> What you need to do
Pictures excluded, return every entry exactly, please.

** Records provided follows **

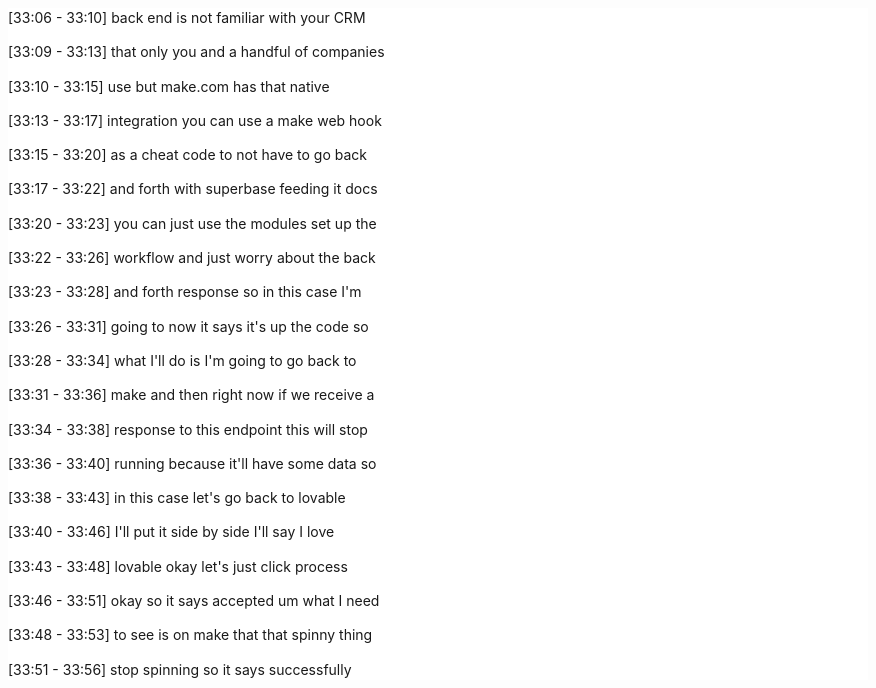 [33:06 - 33:10]
back end is not familiar with your CRM

[33:09 - 33:13]
that only you and a handful of companies

[33:10 - 33:15]
use but make.com has that native

[33:13 - 33:17]
integration you can use a make web hook

[33:15 - 33:20]
as a cheat code to not have to go back

[33:17 - 33:22]
and forth with superbase feeding it docs

[33:20 - 33:23]
you can just use the modules set up the

[33:22 - 33:26]
workflow and just worry about the back

[33:23 - 33:28]
and forth response so in this case I'm

[33:26 - 33:31]
going to now it says it's up the code so

[33:28 - 33:34]
what I'll do is I'm going to go back to

[33:31 - 33:36]
make and then right now if we receive a

[33:34 - 33:38]
response to this endpoint this will stop

[33:36 - 33:40]
running because it'll have some data so

[33:38 - 33:43]
in this case let's go back to lovable

[33:40 - 33:46]
I'll put it side by side I'll say I love

[33:43 - 33:48]
lovable okay let's just click process

[33:46 - 33:51]
okay so it says accepted um what I need

[33:48 - 33:53]
to see is on make that that spinny thing

[33:51 - 33:56]
stop spinning so it says successfully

** End of Records provided **

> Answer for this exercise
 [33:06 - 33:10]
back end is not familiar with your CRM

[33:09 - 33:13]
that only you and a handful of companies

[33:10 - 33:15]
use but make.com has that native

[33:13 - 33:17]
integration you can use a make web hook

[33:15 - 33:20]
as a cheat code to not have to go back

[33:17 - 33:22]
and forth with superbase feeding it docs

[33:20 - 33:23]
you can just use the modules set up the

[33:22 - 33:26]
workflow and just worry about the back

[33:23 - 33:28]
and forth response so in this case I'm

[33:26 - 33:31]
going to now it says it's up the code so

[33:28 - 33:34]
what I'll do is I'm going to go back to

[33:31 - 33:36]
make and then right now if we receive a

[33:34 - 33:38]
response to this endpoint this will stop

[33:36 - 33:40]
running because it'll have some data so

[33:38 - 33:43]
in this case let's go back to lovable

[33:40 - 33:46]
I'll put it side by side I'll say I love

[33:43 - 33:48]
lovable okay let's just click process

[33:46 - 33:51]
okay so it says accepted um what I need

[33:48 - 33:53]
to see is on make that that spinny thing

[33:51 - 33:56]
stop spinning so it says successfully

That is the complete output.